Mental Health Camp is an Unconference around the interaction between social media and mental illness, focused on using digital tools for healing, support, and community. It’s being organized by Raul Pacheco and Isabella Mori and will be presented at the Workspace in downtown Vancouver on Saturday, April 25th. This is the first year it’s taking place.
I know from personal experience that illness, even debilitating illness, does not negate that need for community and connection that is born into all human beings, and the internet can be a highly efficient way for people to maintain those links when they can’t be physically present among friends. I’ve also seen how some people prey on others and take advantage of their vulnerabilities, and I’ve learned more than I ever thought anyone would need to know about protecting people from that kind of abuse. I’ve seen the mind games nearly take lives a few times, and have always tried very hard to make sure people have the armour they need and a sophisticated awareness of social media, enough to free them to act and empower them to do so without fear of reprisal.

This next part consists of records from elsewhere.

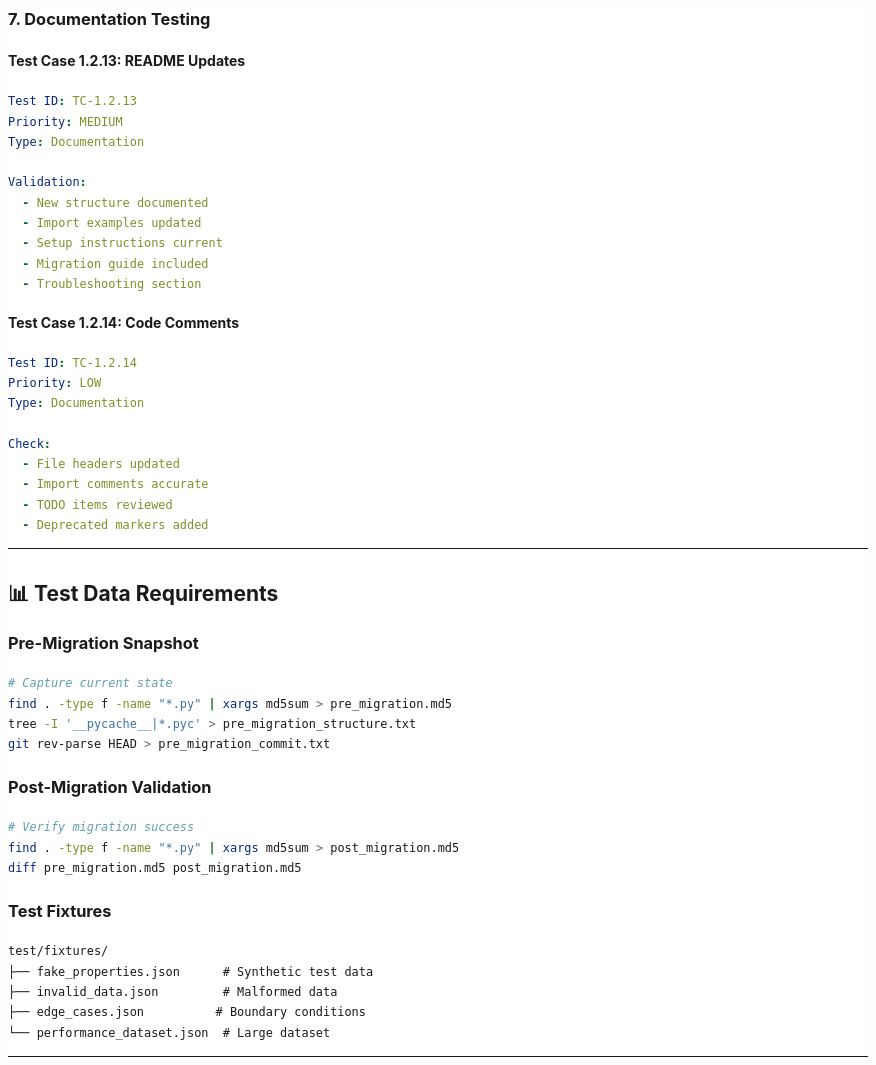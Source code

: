 ### 7. Documentation Testing

#### Test Case 1.2.13: README Updates
```yaml
Test ID: TC-1.2.13
Priority: MEDIUM
Type: Documentation

Validation:
  - New structure documented
  - Import examples updated
  - Setup instructions current
  - Migration guide included
  - Troubleshooting section
```

#### Test Case 1.2.14: Code Comments
```yaml
Test ID: TC-1.2.14
Priority: LOW
Type: Documentation

Check:
  - File headers updated
  - Import comments accurate
  - TODO items reviewed
  - Deprecated markers added
```

---

## 📊 Test Data Requirements

### Pre-Migration Snapshot
```bash
# Capture current state
find . -type f -name "*.py" | xargs md5sum > pre_migration.md5
tree -I '__pycache__|*.pyc' > pre_migration_structure.txt
git rev-parse HEAD > pre_migration_commit.txt
```

### Post-Migration Validation
```bash
# Verify migration success
find . -type f -name "*.py" | xargs md5sum > post_migration.md5
diff pre_migration.md5 post_migration.md5
```

### Test Fixtures
```
test/fixtures/
├── fake_properties.json      # Synthetic test data
├── invalid_data.json         # Malformed data
├── edge_cases.json          # Boundary conditions
└── performance_dataset.json  # Large dataset
```

---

One of the strongest principles in the online world is the principle of anonymity, or rather pseudonymity; the freedom engendered by forming a new, wholly online identity. It is this principle that is the topic of my proposal for Mental Health Camp.
“Man is least himself when he talks in his own person. Give him a mask, and he will tell you the truth.”
– Oscar Wilde
In this presentation I’ll discuss the postive and negative uses of pseudonymity and anonymity, its freedoms, its dangers, and its responsibilities. Indeed, in a world where new identities can be formed at the click of a button, we have a larger burden of duty than we would in one where our reputations could follow us around for the rest of our lives. As well, we will examine the principle of privacy as it applies to online activities, particularly with regard to its limitations. We will touch on role theory as well as look at some examples of sites using the concept of identity in a fluid and creative fashion.
One of the very first sites I ever became hooked on was one on the late, lamented Diary-X; it was called Chimera House, and at first I thought it was a blog written by several housemates who didn’t all get along. Some of them were sleeping with others, some of them hated one particular person and ganged up on them in the blog, etc. Quite a lot of drama. It was three years of reading that blog before the author specifically explained that it was a home for his various alter personalities to communicate with one another and express themselves, which I thought a very socially sophisticated way of dealing with a complicated situation. To this day, I miss some of those personalities, and I miss the unique community that the blog embodied.
The internet gives everyone powerful tools for reinvention and expression; to reexamine the question of identity in this context is the one of the most important challenges of our age.